All Products
Search
Document Center

ApsaraDB for SelectDB:Hive data source

Last Updated:Mar 28, 2026

ApsaraDB for SelectDB supports federated queries against external data sources through catalogs. This topic explains how to connect a Hive cluster to SelectDB using a Hive catalog so you can query Hive data directly without moving it.

Use cases

ScenarioDescription
Query accelerationRun SelectDB's distributed query engine directly against Hive data without ETL.
Data integrationRead Hive data and load it into SelectDB internal tables using INSERT INTO statements.

Supported configurations

DimensionSupported
Hive versionsHive 1, Hive 2, Hive 3
Table typesManaged tables, external tables, some Hive views
Metadata formatsHive, Iceberg, and Hudi metadata stored in a Hive metastore
Access modeRead-only — SelectDB cannot write to external catalogs
Storage backendsHDFS (non-HA and HA), Object Storage Service (OSS)

Prerequisites

Before you begin, make sure that:

Sample environment

The walkthrough in this topic uses the following setup. Substitute your own values wherever these parameters appear.

ParameterValue
High availability (HA) modeNon-HA
Hive cluster storageHDFS
Source databasetest_db
Source tabletest_t

Prepare the source data

  1. Log on to the Hive cluster you want to query.

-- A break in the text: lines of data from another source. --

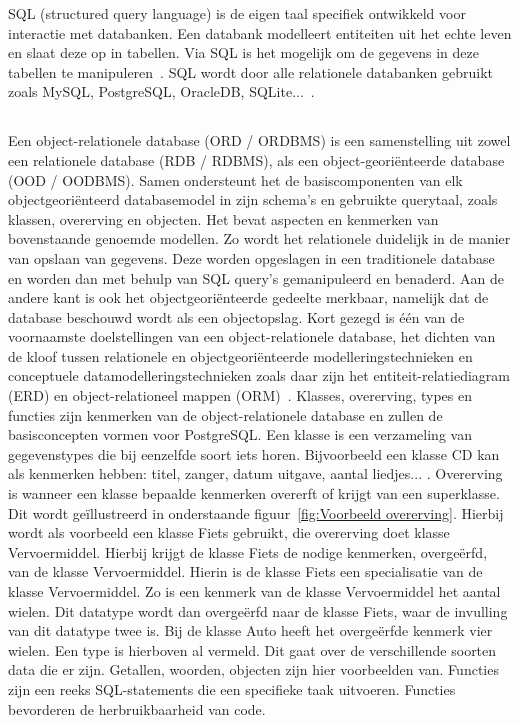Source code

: SQL (structured query language) is de eigen taal specifiek ontwikkeld voor interactie met databanken. Een databank modelleert entiteiten uit het echte leven en slaat deze op in tabellen. Via SQL is het mogelijk om de gegevens in deze tabellen te manipuleren~\autocite{Carchedi2020}. SQL wordt door alle relationele databanken gebruikt zoals MySQL, PostgreSQL, OracleDB, SQLite...~\autocite{Codecademy}. 

\subsection{}
\label{subsec:Object-relationele databank}

Een object-relationele database (ORD / ORDBMS) is een samenstelling uit zowel een relationele database (RDB / RDBMS), als een object-georiënteerde database (OOD / OODBMS). Samen ondersteunt het de basiscomponenten van elk objectgeoriënteerd databasemodel in zijn schema's en gebruikte querytaal, zoals klassen, overerving en objecten. Het bevat aspecten en kenmerken van bovenstaande genoemde modellen. Zo wordt het relationele duidelijk in de manier van opslaan van gegevens. Deze worden opgeslagen in een traditionele database en worden dan met behulp van SQL query's gemanipuleerd en benaderd. Aan de andere kant is ook het objectgeoriënteerde gedeelte merkbaar, namelijk dat de database beschouwd wordt als een objectopslag. Kort gezegd is één van de voornaamste doelstellingen van een object-relationele database, het dichten van de kloof tussen relationele en objectgeoriënteerde modelleringstechnieken en conceptuele datamodelleringstechnieken zoals daar zijn het entiteit-relatiediagram (ERD) en object-relationeel mappen (ORM)~\autocite{Technopedia2021}. %
Klasses, overerving, types en functies zijn kenmerken van de object-relationele database en zullen de basisconcepten vormen voor PostgreSQL. Een klasse is een verzameling van gegevenstypes die bij eenzelfde soort iets horen. Bijvoorbeeld een klasse CD kan als kenmerken hebben: titel, zanger, datum uitgave, aantal liedjes... . 
Overerving is wanneer een klasse bepaalde kenmerken overerft of krijgt van een superklasse. Dit wordt geïllustreerd in onderstaande figuur~\ref{fig:Voorbeeld overerving}. Hierbij wordt als voorbeeld een klasse Fiets gebruikt, die overerving doet klasse Vervoermiddel. Hierbij krijgt de klasse Fiets de nodige kenmerken, overgeërfd, van de klasse Vervoermiddel. Hierin is de klasse Fiets een specialisatie van de klasse Vervoermiddel. Zo is een kenmerk van de klasse Vervoermiddel het aantal wielen. Dit datatype wordt dan overgeërfd naar de klasse Fiets, waar de invulling van dit datatype twee is. Bij de klasse Auto heeft het overgeërfde kenmerk vier wielen. Een type is hierboven al vermeld. Dit gaat over de verschillende soorten data die er zijn. Getallen, woorden, objecten zijn hier voorbeelden van. Functies zijn een reeks SQL-statements die een specifieke taak uitvoeren. Functies bevorderen de herbruikbaarheid van code.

  2. Create a database named test_db.

    CREATE DATABASE IF NOT EXISTS test_db;
  3. Create a table named test_t.

    CREATE TABLE IF NOT EXISTS test_t (
        id   INT,
        name STRING,
        age  INT
    );
  4. Insert sample data.

    INSERT INTO TABLE test_t VALUES
        (1, 'Alice',   25),
        (2, 'Bob',     30),
        (3, 'Charlie', 35),
        (4, 'David',   40),
        (5, 'Eve',     45);

Connect a Hive cluster to SelectDB

Step 1: Connect to an ApsaraDB for SelectDB instance

Connect to your SelectDB instance using a MySQL client. See Connect to an ApsaraDB for SelectDB instance by using a MySQL client.

Step 2: Create a Hive catalog

Create an external catalog that maps to your Hive cluster. SelectDB automatically discovers the databases and tables in the catalog and maps Hive column types to SelectDB types. For the full type mapping table, see Column data type mappings.

Select the configuration that matches your storage backend.

HDFS-based Hive (non-HA)

Use this configuration when your HDFS has a single active NameNode.

CREATE CATALOG hive_catalog PROPERTIES (
    'type'                = 'hms',
    'hive.metastore.uris' = 'thrift://<metastore-host>:9083'
);

Example:

CREATE CATALOG hive_catalog PROPERTIES (
    'type'                = 'hms',
    'hive.metastore.uris' = 'thrift://master-1-1.c-7fa25a1a****.cn-hangzhou.emr.aliyuncs.com:9083'
);
ParameterRequiredDescription
typeYesCatalog type. Set to hms.
hive.metastore.urisYesHive metastore URI in the format thrift://<host>:<port>. Default port: 9083. Run SET hive.metastore.uris on a Hive client to get the URI.

HDFS-based Hive (HA)

Use this configuration when your HDFS uses high availability with multiple NameNodes.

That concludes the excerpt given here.